AP Technology Writer
NEW YORK (AP) -- The latest fitness gadgets record much more than how many steps you take on any given day. From sleep patterns to mood, calorie intake and progress toward exercise goals, few aspects of life are left un-tracked for those searching for a more quantified self.
These gadgets can be good for aspiring health nuts and couch potatoes needing inspiration to get active.
But before you get one as a gift, consider this: Wristbands can be a commitment, style-wise and beyond. Some are meant to be worn around the clock and include options to manually enter every meal you had. Those who remember Tamagotchis know that constantly tending to your hungry gadget day after day can get tedious.
Then there's the message. Are you telling your sedentary cousin that he needs to get in shape? Before buying one of these, try to feel out what the gift recipient thinks of them and whether he or she will find it useful.
-- Fitbit Force ($130):
This comprehensive fitness tracker does a little bit of everything. It'll log how many steps you take, floors you climb, calories you burn and miles you move. Sync it with your computer or a smartphone app to set goals and see how you spend your waking -- and sleeping -- hours.

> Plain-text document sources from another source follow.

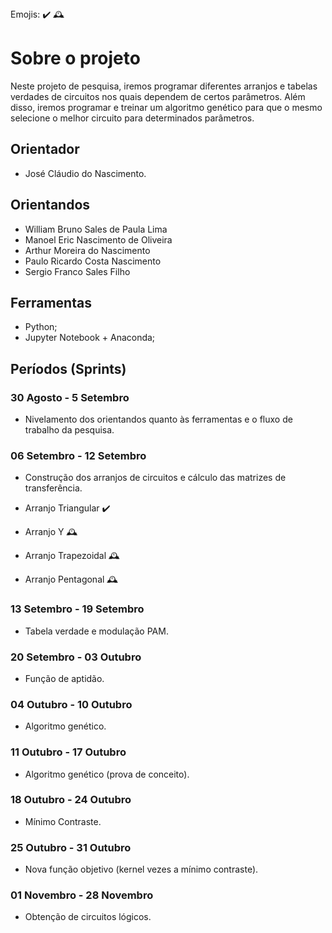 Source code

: <!--> 
Emojis:
✔️
🕰️
<!-->
# Sobre o projeto

Neste projeto de pesquisa, iremos programar diferentes arranjos e tabelas 
verdades de circuitos nos quais dependem de certos parâmetros. Além disso,
iremos programar e treinar um algoritmo genético para que o mesmo selecione
o melhor circuito para determinados parâmetros.

## Orientador

- José Cláudio do Nascimento.

## Orientandos

- William Bruno Sales de Paula Lima
- Manoel Eric Nascimento de Oliveira
- Arthur Moreira do Nascimento
- Paulo Ricardo Costa Nascimento
- Sergio Franco Sales Filho

## Ferramentas

- Python;
- Jupyter Notebook + Anaconda;

## Períodos (Sprints)

### 30 Agosto - 5 Setembro

- Nivelamento dos orientandos quanto às ferramentas e o fluxo de trabalho da pesquisa.

### 06 Setembro - 12 Setembro

- Construção dos arranjos de circuitos e cálculo das matrizes de transferência.

- Arranjo Triangular ✔️
- Arranjo Y 🕰️
- Arranjo Trapezoidal 🕰️
- Arranjo Pentagonal 🕰️ 

### 13 Setembro - 19 Setembro

- Tabela verdade e modulação PAM.

### 20 Setembro - 03 Outubro

- Função de aptidão.

### 04 Outubro - 10 Outubro

- Algoritmo genético.

### 11 Outubro - 17 Outubro

- Algoritmo genético (prova de conceito).

### 18 Outubro - 24 Outubro

- Mínimo Contraste.

### 25 Outubro - 31 Outubro

- Nova função objetivo (kernel vezes a mínimo contraste).

### 01 Novembro - 28 Novembro

- Obtenção de circuitos lógicos.

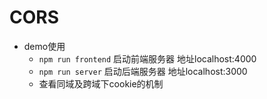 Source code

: # CORS

* demo使用
  * `npm run frontend` 启动前端服务器 地址localhost:4000
  * `npm run server` 启动后端服务器 地址localhost:3000
  * 查看同域及跨域下cookie的机制

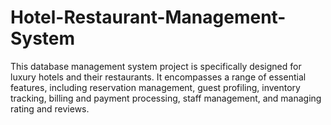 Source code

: # Hotel-Restaurant-Management-System
This database management system project is specifically designed for luxury hotels and their restaurants. It encompasses a range of essential features, including reservation management, guest profiling, inventory tracking, billing and payment processing, staff management, and managing rating and reviews.
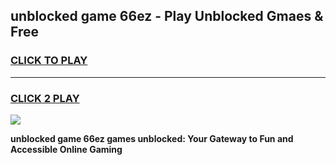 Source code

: 
## unblocked game 66ez - Play Unblocked Gmaes & Free
<h3>
<a href="https://news.freeplayer.one?title=unblocked_game_66ez&ref=23F">CLICK TO PLAY</a></h3>
<hr>

<h3>
<a href="https://news.freeplayer.one?title=unblocked_game_66ez&ref=23F">CLICK 2 PLAY</a>
  
</h3>

<a href="https://news.freeplayer.one?title=unblocked_game_66ez&ref=23F/"><img src="https://clearcache.store/games.png"></a>


**unblocked game 66ez games unblocked: Your Gateway to Fun and Accessible Online Gaming**

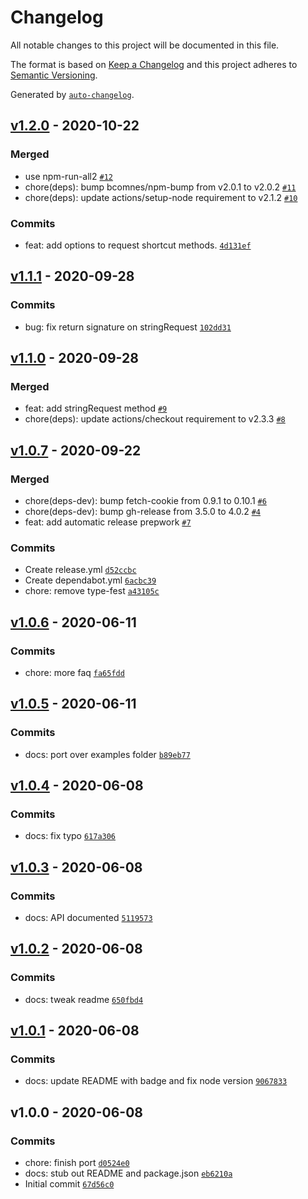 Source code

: # Changelog

All notable changes to this project will be documented in this file.

The format is based on [Keep a Changelog](https://keepachangelog.com/en/1.0.0/)
and this project adheres to [Semantic Versioning](https://semver.org/spec/v2.0.0.html).

Generated by [`auto-changelog`](https://github.com/CookPete/auto-changelog).

## [v1.2.0](https://github.com/little-core-labs/gqlr/compare/v1.1.1...v1.2.0) - 2020-10-22

### Merged

- use npm-run-all2 [`#12`](https://github.com/little-core-labs/gqlr/pull/12)
- chore(deps): bump bcomnes/npm-bump from v2.0.1 to v2.0.2 [`#11`](https://github.com/little-core-labs/gqlr/pull/11)
- chore(deps): update actions/setup-node requirement to v2.1.2 [`#10`](https://github.com/little-core-labs/gqlr/pull/10)

### Commits

- feat: add options to request shortcut methods. [`4d131ef`](https://github.com/little-core-labs/gqlr/commit/4d131efe1a4316647b68fc6a4fed6456082acf78)

## [v1.1.1](https://github.com/little-core-labs/gqlr/compare/v1.1.0...v1.1.1) - 2020-09-28

### Commits

- bug: fix return signature on stringRequest [`102dd31`](https://github.com/little-core-labs/gqlr/commit/102dd3184ce4af029eec1979ea34c0f29a714014)

## [v1.1.0](https://github.com/little-core-labs/gqlr/compare/v1.0.7...v1.1.0) - 2020-09-28

### Merged

- feat: add stringRequest method [`#9`](https://github.com/little-core-labs/gqlr/pull/9)
- chore(deps): update actions/checkout requirement to v2.3.3 [`#8`](https://github.com/little-core-labs/gqlr/pull/8)

## [v1.0.7](https://github.com/little-core-labs/gqlr/compare/v1.0.6...v1.0.7) - 2020-09-22

### Merged

- chore(deps-dev): bump fetch-cookie from 0.9.1 to 0.10.1 [`#6`](https://github.com/little-core-labs/gqlr/pull/6)
- chore(deps-dev): bump gh-release from 3.5.0 to 4.0.2 [`#4`](https://github.com/little-core-labs/gqlr/pull/4)
- feat: add automatic release prepwork [`#7`](https://github.com/little-core-labs/gqlr/pull/7)

### Commits

- Create release.yml [`d52ccbc`](https://github.com/little-core-labs/gqlr/commit/d52ccbc06518340b4879832489c9f83b75bb5f83)
- Create dependabot.yml [`6acbc39`](https://github.com/little-core-labs/gqlr/commit/6acbc39b1c20babfbee74099ea3b33d966c9e24a)
- chore: remove type-fest [`a43105c`](https://github.com/little-core-labs/gqlr/commit/a43105c3b61f40f74e0275f5de2c4bf2f1d4206b)

## [v1.0.6](https://github.com/little-core-labs/gqlr/compare/v1.0.5...v1.0.6) - 2020-06-11

### Commits

- chore: more faq [`fa65fdd`](https://github.com/little-core-labs/gqlr/commit/fa65fddeb8eb45bc3699345dc50980ac42ef43af)

## [v1.0.5](https://github.com/little-core-labs/gqlr/compare/v1.0.4...v1.0.5) - 2020-06-11

### Commits

- docs: port over examples folder [`b89eb77`](https://github.com/little-core-labs/gqlr/commit/b89eb770a8c7ff4c5e32465e057fde162119a52b)

## [v1.0.4](https://github.com/little-core-labs/gqlr/compare/v1.0.3...v1.0.4) - 2020-06-08

### Commits

- docs: fix typo [`617a306`](https://github.com/little-core-labs/gqlr/commit/617a306f708db77b7d5d47d94ce70083b052dd06)

## [v1.0.3](https://github.com/little-core-labs/gqlr/compare/v1.0.2...v1.0.3) - 2020-06-08

### Commits

- docs: API documented [`5119573`](https://github.com/little-core-labs/gqlr/commit/5119573794feba2f8ee820be68605120e4d4550d)

## [v1.0.2](https://github.com/little-core-labs/gqlr/compare/v1.0.1...v1.0.2) - 2020-06-08

### Commits

- docs: tweak readme [`650fbd4`](https://github.com/little-core-labs/gqlr/commit/650fbd422951f0b030aa3c1368ed67fe38033529)

## [v1.0.1](https://github.com/little-core-labs/gqlr/compare/v1.0.0...v1.0.1) - 2020-06-08

### Commits

- docs: update README with badge and fix node version [`9067833`](https://github.com/little-core-labs/gqlr/commit/90678333a821eebf5b6970240c59e7d6c2e53c03)

## v1.0.0 - 2020-06-08

### Commits

- chore: finish port [`d0524e0`](https://github.com/little-core-labs/gqlr/commit/d0524e07be5b8655fe5802cf4a48ddfb4461ad2d)
- docs: stub out README and package.json [`eb6210a`](https://github.com/little-core-labs/gqlr/commit/eb6210ac24ff1930e3e2c8e1d1b935464d98bc37)
- Initial commit [`67d56c0`](https://github.com/little-core-labs/gqlr/commit/67d56c043ad3b28dc00bf7ef44124abb226d0c25)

Pros: It's a sleek wristband with a display that functions as a watch and shows the day's activity progress. It's comfortable to wear sleeping or typing. It works as a silent alarm and will wake you up with a vibration if you wear it to bed. The app will help you create a food plan if you want to lose -- or gain -- weight.
Cons: The clasp can be difficult to fasten; mine fell off once when I was taking off my coat because I didn't know it wasn't closed all the way. It doesn't track your heart rate or skin temperature, both of which are crucial for some fitness gurus but aren't included in any of these four gadgets. The app itself is not as visual as the Jawbone's.
-- Fitbug Orb ($50):
The Fitbug is the most versatile when it comes to wearability -- crucial for any device meant to be worn constantly. The device itself is a round orb with a diameter of roughly an inch. You can insert it into a wristband, hang it on your belt or clip it into a bra.
Pros: You can wear it on your wrist, but you can use an included "underwear clip" instead. Unlike the others, there's no need to recharge the battery. Its replaceable battery should last six months or so. It's far cheaper than any of its competitors and will track your sleep, unlike the Nike FuelBand.
Cons: It's big for a device that lacks a display. Because it looks like a watch, you want it to at least tell time. Instead, there's a button to send data to your phone or computer, and a single light.
It's "splashproof," rather than water resistant, so it's probably not good to wear in the shower. Compatibility with mobile devices is limited to iPhones, iPads and certain Samsung Android devices.
-- Jawbone Up ($130):
The Jawbone motivates without being unrealistic. If it's near midnight and you are 5,000 steps from your goal, it'll stay quiet. But if you're just 50 steps away, you might get a notification to push you over.
With a smartphone app, users can add "teammates" and track fitness, sleep goals and calories. You can add your mood manually. A "smart" alarm will wake you up by vibrating on your wrist up to 30 minutes before your designated wake-up time. This can make it easier to get up as it'll vibrate when you are in a state of light sleep, rather than deep slumber.
Pros: Easy to take on and off. It's the smallest and least obtrusive of the four. It can almost pass for a bracelet. The battery lasted more than a week on a single charge when I tried it, and the app is fun and intuitive to use. Your "teammates" can leave comments and smileys on your activity.
Cons: There's no display, so you need to sync it with a smartphone to see your activities. It doesn't work with computers. As with other fitness trackers, food logging and calorie counting can get tedious.
Emphasis is on the "almost" when it comes to passing as a bracelet. When typing, it tends to knock against the laptop. Then again, I don't wear bracelets while typing either.